TVA : La Déclaration d’Échange de biens change en 2022

Le 12 janvier dernier, Orial a organisé un webinar sur les actualités de la TVA avec notre partenaire Mathez Intracom. L’occasion pour nos clients de prendre connaissance des dernières actualités en matière de TVA.

Depuis le 1er janvier 2022, diverses évolutions ont été apportées aux modalités déclaratives de la Déclaration d’Echanges de Biens (DEB). Le règlement Intrastat est abrogé et remplacé par l’EMEBI (enquête mensuelle sur les échanges de biens intracommunautaires). La mise en œuvre de l’EMEBI va conduire certaines modifications juridiques que les entreprises devront prendre en compte.

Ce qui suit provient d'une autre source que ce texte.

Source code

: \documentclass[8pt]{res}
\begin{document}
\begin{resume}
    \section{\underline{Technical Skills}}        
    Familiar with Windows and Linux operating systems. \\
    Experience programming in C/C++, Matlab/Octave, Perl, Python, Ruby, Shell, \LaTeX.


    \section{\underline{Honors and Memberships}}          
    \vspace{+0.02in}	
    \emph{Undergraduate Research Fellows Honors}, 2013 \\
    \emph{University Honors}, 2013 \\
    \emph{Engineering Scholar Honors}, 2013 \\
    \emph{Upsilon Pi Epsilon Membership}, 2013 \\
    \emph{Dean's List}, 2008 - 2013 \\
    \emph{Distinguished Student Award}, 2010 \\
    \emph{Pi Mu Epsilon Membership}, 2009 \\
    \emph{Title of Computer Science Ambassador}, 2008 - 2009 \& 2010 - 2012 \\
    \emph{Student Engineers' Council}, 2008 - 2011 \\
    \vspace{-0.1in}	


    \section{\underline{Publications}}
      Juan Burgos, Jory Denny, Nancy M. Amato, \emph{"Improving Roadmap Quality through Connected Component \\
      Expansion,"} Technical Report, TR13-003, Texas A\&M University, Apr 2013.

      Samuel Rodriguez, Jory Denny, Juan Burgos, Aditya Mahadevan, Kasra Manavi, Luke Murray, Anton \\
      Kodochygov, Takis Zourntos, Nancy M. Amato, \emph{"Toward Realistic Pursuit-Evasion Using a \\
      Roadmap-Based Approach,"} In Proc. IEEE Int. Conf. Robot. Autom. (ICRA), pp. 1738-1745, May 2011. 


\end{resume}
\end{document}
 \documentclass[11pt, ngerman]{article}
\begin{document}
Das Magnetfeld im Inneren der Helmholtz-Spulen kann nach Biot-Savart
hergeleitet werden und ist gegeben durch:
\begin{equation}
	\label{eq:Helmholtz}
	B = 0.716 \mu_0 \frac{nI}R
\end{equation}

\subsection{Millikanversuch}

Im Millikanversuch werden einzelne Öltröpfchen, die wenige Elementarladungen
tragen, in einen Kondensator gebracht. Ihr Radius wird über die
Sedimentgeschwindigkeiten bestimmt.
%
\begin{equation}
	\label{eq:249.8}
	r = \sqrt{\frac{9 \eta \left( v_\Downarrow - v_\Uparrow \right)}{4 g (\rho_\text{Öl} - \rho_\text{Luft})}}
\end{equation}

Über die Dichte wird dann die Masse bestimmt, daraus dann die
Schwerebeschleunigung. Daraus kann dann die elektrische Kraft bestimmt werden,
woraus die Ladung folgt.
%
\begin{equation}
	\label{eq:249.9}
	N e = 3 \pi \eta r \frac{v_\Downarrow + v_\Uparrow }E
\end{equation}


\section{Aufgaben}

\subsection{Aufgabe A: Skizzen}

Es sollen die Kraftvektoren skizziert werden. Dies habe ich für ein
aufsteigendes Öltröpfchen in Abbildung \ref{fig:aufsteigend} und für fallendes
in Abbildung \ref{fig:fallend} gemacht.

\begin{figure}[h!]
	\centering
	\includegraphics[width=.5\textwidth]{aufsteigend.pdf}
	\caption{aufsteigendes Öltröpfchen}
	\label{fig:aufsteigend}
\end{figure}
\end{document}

Rappel, qu’est-ce que la DEB ?

Chaque mois, une entreprise doit transmettre à la Douane une Déclaration d’échanges de biens reprenant l’ensemble des échanges intracommunautaires qu’elle a effectué. La DEB, résume ainsi l’ensemble des introductions et des expéditions effectuées au cours du mois avec un Etat membre de l’UE.

Actuellement, la DEB répond à deux objectifs pour la Douane :

  • Surveiller les flux de marchandises qui génèrent de la TVA.
  • Collecter des statistiques du commerce extérieur de la France afin d’établir, notamment, la balance commerciale

La DEB évolue en deux procédures distinctes

L’administration des douanes a présenté, dans une nouvelle note du 18 octobre 2021, les évolutions en matière de déclarations d’échanges de biens (DEB), avec effet au 1er janvier 2022.

Le projet de loi de finances pour 2022 prévoit d’abroger la DEB. Elle sera remplacée par deux procédures distinctes :

  • L’état récapitulatif TVA concernant les livraisons de biens intra-UE.
  • L’enquête statistique sur les échanges de biens intra-UE : EMEBI

Obligation des entreprises :

  • Seuils d’expédition de 1€ à 460 000€ : État récapitulatif de TVA
  • Seuils d’expédition de plus de 460 000€ : État récapitulatif fiscale + EMEBI (enquête statistique)

L’état récapitulatif de TVA

L’état récapitulatif de TVA était déjà prévu par le CGI à l’article 289 B, mais était jusqu’à présent intégré à la DEB. Il s’agit d’une DEB simplifiée.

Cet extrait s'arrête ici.